Well I finally got to try some chicken breasts SV style.  The texture and juiciness was amazing. The breasts were bonleless skinless so they're very easy to dry out using traditional methods. 

Out of the cuts of beef that I SV'ed so far, the chicken has really benefited the most. 

Seasoned with OldBay 












IMG_0090.JPG



__ xray
__ Mar 8, 2017






Vacuum sealed with butter












IMG_0092.JPG



__ xray
__ Mar 8, 2017






The chicken was set at 150 degrees for 1 hour and 20 minutes. After I took them out of the water bath, they were quickly seared on my grill, although I didn't think it was necessary, I figured I'd spruce up the texture for the wife.  

Here's the dinner plate, the chicken was fork tender.  The wife approved!












IMG_0097.JPG



__ xray
__ Mar 8, 2017






The old bay with chicken was good, just a little bland.  I felt like it was missing something, maybe a pan sauce would have helped....but with the chicken being perfectly cooked, I didn't mind at all.
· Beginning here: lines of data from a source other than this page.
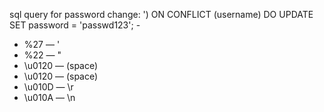 sql query for password change:
') ON CONFLICT (username) DO UPDATE SET password = 'passwd123'; -

* %27 — '
* %22 — "
* \u0120 — (space)
* \u0120 — (space)
* \u010D — \r
* \u010A — \n
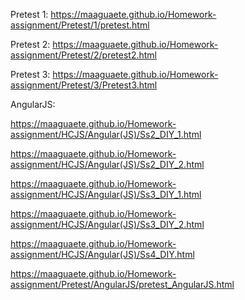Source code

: Pretest 1:
https://maaguaete.github.io/Homework-assignment/Pretest/1/pretest.html

Pretest 2:
https://maaguaete.github.io/Homework-assignment/Pretest/2/pretest2.html

Pretest 3:
https://maaguaete.github.io/Homework-assignment/Pretest/3/Pretest3.html

AngularJS:

https://maaguaete.github.io/Homework-assignment/HCJS/Angular(JS)/Ss2_DIY_1.html

https://maaguaete.github.io/Homework-assignment/HCJS/Angular(JS)/Ss2_DIY_2.html

https://maaguaete.github.io/Homework-assignment/HCJS/Angular(JS)/Ss3_DIY_1.html

https://maaguaete.github.io/Homework-assignment/HCJS/Angular(JS)/Ss3_DIY_2.html

https://maaguaete.github.io/Homework-assignment/HCJS/Angular(JS)/Ss4_DIY.html

https://maaguaete.github.io/Homework-assignment/Pretest/AngularJS/pretest_AngularJS.html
Now I just need to make more for chicken salad, no more canned chicken lol!

Thanks for looking.


----------



## daveomak (Mar 9, 2017)

Nice doo on the chicken....


----------



## gnatboy911 (Mar 9, 2017)

Nice work!  I also thought chicken breasts turned out very well.  I put some butter, garlic, white wine, and capers in the bag.  Then, after the cook I pull the chicken out, and make a quick pan sauce from whats in the bag.  I usually will squeeze in some lemon juice also.


----------



## xray (Mar 9, 2017)

DaveOmak said:


> Nice doo on the chicken....   Thumbs Up



Thanks Dave! 



gnatboy911 said:


> Nice work!  I also thought chicken breasts turned out very well.  I put some butter, garlic, white wine, and capers in the bag.  Then, after the cook I pull the chicken out, and make a quick pan sauce from whats in the bag.  I usually will squeeze in some lemon juice also.



Thank you Gnat! The SV really shines with chicken breasts.  Your recipe sounds good, like a SV chicken piccata.

When I pulled the chicken out of the bag, I thought about adding some Dijon mustard and white wine to the juices. I figured that would make a good mustard sauce with the old bay and butter.


----------